5.  Législation applicable en matière administrative

La disposition pertinente de la loi n° 30/1992 du 26 novembre 1992 sur le régime juridique des administrations publiques et sur la procédure administrative ordinaire est rédigée comme suit :

Article 38 § 4

« Les demandes, mémoires et communications adressés par les citoyens aux organes des administrations publiques pourront être déposés :

(...)

c)  auprès des bureaux de poste, selon la forme établie par voie réglementaire. »

Le règlement du service de la poste, tel qu’adopté par le décret n° 1653/1964 du 14 mai 1964 et modifié par l’arrêté du 14 août 1971 et le décret n° 2655/1985 du 27 décembre 1985, dispose :

Article 205

« Admission de recours et documents adressés à des institutions administratives

(...)

2. Les documents et recours en cause seront présentés sous enveloppe ouverte (...)

3. L’agent qui admet l’envoi apposera un tampon avec mention de la date sur la partie supérieure gauche du document principal, de façon que le nom du bureau de poste et la date de présentation apparaissent clairement (...) »

GRIEFS

Invoquant l’article 6 § 1 de la Convention, le requérant se plaint de ce que le Tribunal constitutionnel a déclaré irrecevable son recours d’amparo pour tardiveté, alors qu’il l’a envoyé par la poste dans le délai de vingt jours prévu par la loi.
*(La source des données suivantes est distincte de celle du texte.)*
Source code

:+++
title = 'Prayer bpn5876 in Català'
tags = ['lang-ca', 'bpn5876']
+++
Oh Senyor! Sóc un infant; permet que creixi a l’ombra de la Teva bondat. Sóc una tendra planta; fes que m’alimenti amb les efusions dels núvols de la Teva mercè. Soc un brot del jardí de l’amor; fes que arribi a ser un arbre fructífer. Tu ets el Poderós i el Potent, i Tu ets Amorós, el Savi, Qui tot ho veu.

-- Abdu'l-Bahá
Le requérant souligne que son domicile est situé à El Ferrol, soit à plus de 620 km de Madrid. A cet égard, il fait valoir que ni la loi organique du Pouvoir judiciaire du 1er juillet 1985 ni la loi du 26 novembre 1992 sur la procédure administrative ne s’opposent à la présentation de documents par le biais du service postal.
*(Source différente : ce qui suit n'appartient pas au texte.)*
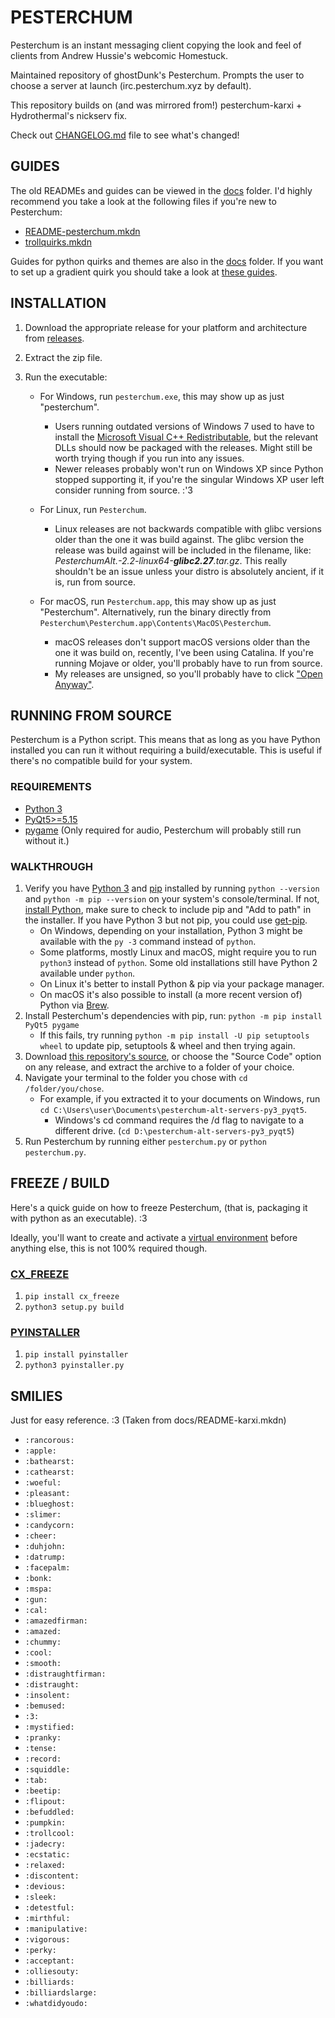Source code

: # PESTERCHUM
Pesterchum is an instant messaging client copying the look and feel of clients from Andrew Hussie's webcomic Homestuck.

Maintained repository of ghostDunk's Pesterchum. Prompts the user to choose a server at launch (irc.pesterchum.xyz by default).

This repository builds on (and was mirrored from!) pesterchum-karxi + Hydrothermal's nickserv fix.

Check out [CHANGELOG.md] file to see what's changed!

[CHANGELOG.md]: https://github.com/Dpeta/pesterchum-alt-servers/blob/py3_pyqt5/CHANGELOG.md
[TODO.md]: https://github.com/Dpeta/pesterchum-alt-servers/blob/py3_pyqt5/TODO.md

## GUIDES

The old READMEs and guides can be viewed in the [docs] folder.
I'd highly recommend you take a look at the following files if you're new to Pesterchum:
- [README-pesterchum.mkdn]
- [trollquirks.mkdn]

Guides for python quirks and themes are also in the [docs] folder. If you want to set up a gradient quirk you should take a look at [these guides][gradient-guide].

[gradient-guide]: https://paste.0xfc.de/?e60df5a155e93583#AmcgN9cRnCcBycmVMvw6KJ1YLKPXGbaSzZLbgAhoNCQD
[trollquirks.mkdn]: https://github.com/Dpeta/pesterchum-alt-servers/blob/py3_pyqt5/docs/trollquirks.mkdn
[README-pesterchum.mkdn]: https://github.com/Dpeta/pesterchum-alt-servers/blob/py3_pyqt5/docs/README-pesterchum.mkdn
[docs]: https://github.com/Dpeta/pesterchum-alt-servers/tree/py3_pyqt5/docs/

## INSTALLATION
1. Download the appropriate release for your platform and architecture from [releases][releases].
2. Extract the zip file.
3. Run the executable:


    - For Windows, run ``pesterchum.exe``, this may show up as just "pesterchum".
        - Users running outdated versions of Windows 7 used to have to install the [Microsoft Visual C++ Redistributable](https://docs.microsoft.com/en-us/cpp/windows/latest-supported-vc-redist?view=msvc-170), but the relevant DLLs should now be packaged with the releases. Might still be worth trying though if you run into any issues.
        - Newer releases probably won't run on Windows XP since Python stopped supporting it, if you're the singular Windows XP user left consider running from source. :'3


    - For Linux, run ``Pesterchum``.
        - Linux releases are not backwards compatible with glibc versions older than the one it was build against. The glibc version the release was build against will be included in the filename, like: *PesterchumAlt.-2.2-linux64-**glibc2.27**.tar.gz*. This really shouldn't be an issue unless your distro is absolutely ancient, if it is, run from source.
    - For macOS, run ``Pesterchum.app``, this may show up as just "Pesterchum". Alternatively, run the binary directly from ``Pesterchum\Pesterchum.app\Contents\MacOS\Pesterchum``.


        - macOS releases don't support macOS versions older than the one it was build on, recently, I've been using Catalina. If you're running Mojave or older, you'll probably have to run from source.
        - My releases are unsigned, so you'll probably have to click ["Open Anyway"](https://support.apple.com/guide/mac-help/open-a-mac-app-from-an-unidentified-developer-mh40616/mac).
 
[releases]: https://github.com/Dpeta/pesterchum-alt-servers/releases

## RUNNING FROM SOURCE
Pesterchum is a Python script. This means that as long as you have Python installed you can run it without requiring a build/executable. This is useful if there's no compatible build for your system.

### REQUIREMENTS
 - [Python 3]
 - [PyQt5>=5.15]
 - [pygame] (Only required for audio, Pesterchum will probably still run without it.)
 
### WALKTHROUGH

1. Verify you have [Python 3] and [pip] installed by running ``python --version`` and ``python -m pip --version`` on your system's console/terminal. If not, [install Python](https://www.python.org/downloads/), make sure to check to include pip and "Add to path" in the installer. If you have Python 3 but not pip, you could use [get-pip](https://github.com/pypa/get-pip).
    - On Windows, depending on your installation, Python 3 might be available with the ``py -3`` command instead of ``python``.
    - Some platforms, mostly Linux and macOS, might require you to run ``python3`` instead of ``python``. Some old installations still have Python 2 available under ``python``.
    - On Linux it's better to install Python & pip via your package manager.
    - On macOS it's also possible to install (a more recent version of) Python via [Brew](https://brew.sh/).
2. Install Pesterchum's dependencies with pip, run: ``python -m pip install PyQt5 pygame``
    - If this fails, try running ``python -m pip install -U pip setuptools wheel`` to update pip, setuptools & wheel and then trying again.
3. Download [this repository's source](https://github.com/Dpeta/pesterchum-alt-servers/archive/refs/heads/py3_pyqt5.zip), or choose the "Source Code" option on any release, and extract the archive to a folder of your choice.
4. Navigate your terminal to the folder you chose with ``cd /folder/you/chose``.
    - For example, if you extracted it to your documents on Windows, run ``cd C:\Users\user\Documents\pesterchum-alt-servers-py3_pyqt5``.
        - Windows's cd command requires the /d flag to navigate to a different drive. (``cd D:\pesterchum-alt-servers-py3_pyqt5``)
5. Run Pesterchum by running either ``pesterchum.py`` or ``python pesterchum.py``.

[Python 3]: https://www.python.org/downloads/
[pip]: https://pypi.org/project/pip/
[PyQt5>=5.15]: https://pypi.org/project/PyQt5/
[pygame]: https://pypi.org/project/pygame/
 
## FREEZE / BUILD
Here's a quick guide on how to freeze Pesterchum, (that is, packaging it with python as an executable). :3

Ideally, you'll want to create and activate a [virtual environment](https://docs.python.org/3/library/venv.html) before anything else, this is not 100% required though.

### [CX_FREEZE](https://cx-freeze.readthedocs.io/en/latest/index.html)
1. ``pip install cx_freeze``
2. ``python3 setup.py build``

### [PYINSTALLER](https://pyinstaller.readthedocs.io/en/stable/)
1. ``pip install pyinstaller``
2. ``python3 pyinstaller.py``

## SMILIES
Just for easy reference. :3 (Taken from docs/README-karxi.mkdn)

* `:rancorous:`
* `:apple:`
* `:bathearst:`
* `:cathearst:`
* `:woeful:`
* `:pleasant:`
* `:blueghost:`
* `:slimer:`
* `:candycorn:`
* `:cheer:`
* `:duhjohn:`
* `:datrump:`
* `:facepalm:`
* `:bonk:`
* `:mspa:`
* `:gun:`
* `:cal:`
* `:amazedfirman:`
* `:amazed:`
* `:chummy:`
* `:cool:`
* `:smooth:`
* `:distraughtfirman:`
* `:distraught:`
* `:insolent:`
* `:bemused:`
* `:3:`
* `:mystified:`
* `:pranky:`
* `:tense:`
* `:record:`
* `:squiddle:`
* `:tab:`
* `:beetip:`
* `:flipout:`
* `:befuddled:`
* `:pumpkin:`
* `:trollcool:`
* `:jadecry:`
* `:ecstatic:`
* `:relaxed:`
* `:discontent:`
* `:devious:`
* `:sleek:`
* `:detestful:`
* `:mirthful:`
* `:manipulative:`
* `:vigorous:`
* `:perky:`
* `:acceptant:`
* `:olliesouty:`
* `:billiards:`
* `:billiardslarge:`
* `:whatdidyoudo:`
Le requérant estime également que du fait de l’obligation de présenter le recours au siège du Tribunal constitutionnel, juridiction nationale mais dont le siège est à Madrid, il a été victime d’une discrimination fondée sur le lieu de résidence, contraire à l’article 14 de la Convention.

EN DROIT

1.  Invoquant l’article 6 § 1 de la Convention, le requérant se plaint de ce que le Tribunal constitutionnel a déclaré irrecevable son recours d’amparo pour tardiveté, alors qu’il l’a envoyé par la poste depuis son domicile à El Ferrol dans le délai de vingt jours prévu par la loi.

La partie pertinente de l’article 6 § 1 se lit comme suit :

« Toute personne a droit à ce que sa cause soit entendue équitablement (...) par un tribunal (...), qui décidera, soit des contestations sur ses droits et obligations de caractère civil, soit du bien-fondé de toute accusation en matière pénale dirigée contre elle. (...) »

a)  Sur l’exception du Gouvernement tirée de l’incompatibilité ratione materiae du grief avec la Convention

Le Gouvernement souligne que la cause du requérant a été examinée par deux juridictions du fond et qu’il ne se plaint d’aucune violation d’un droit de procédure devant celles-ci. Sa plainte concerne uniquement l’accès au Tribunal constitutionnel. Or, d’après le Gouvernement, l’article 6 § 1 de la Convention n’est pas applicable à la procédure d’accès au Tribunal constitutionnel.

Pour sa part, le requérant fait valoir que la juridiction constitutionnelle ne saurait échapper à l’application de la Convention. En effet, dès lors qu’une telle juridiction existe, le justiciable doit jouir d’un droit effectif d’accès, ce qui entre dans le champ d’application de l’article 6 § 1 de la Convention.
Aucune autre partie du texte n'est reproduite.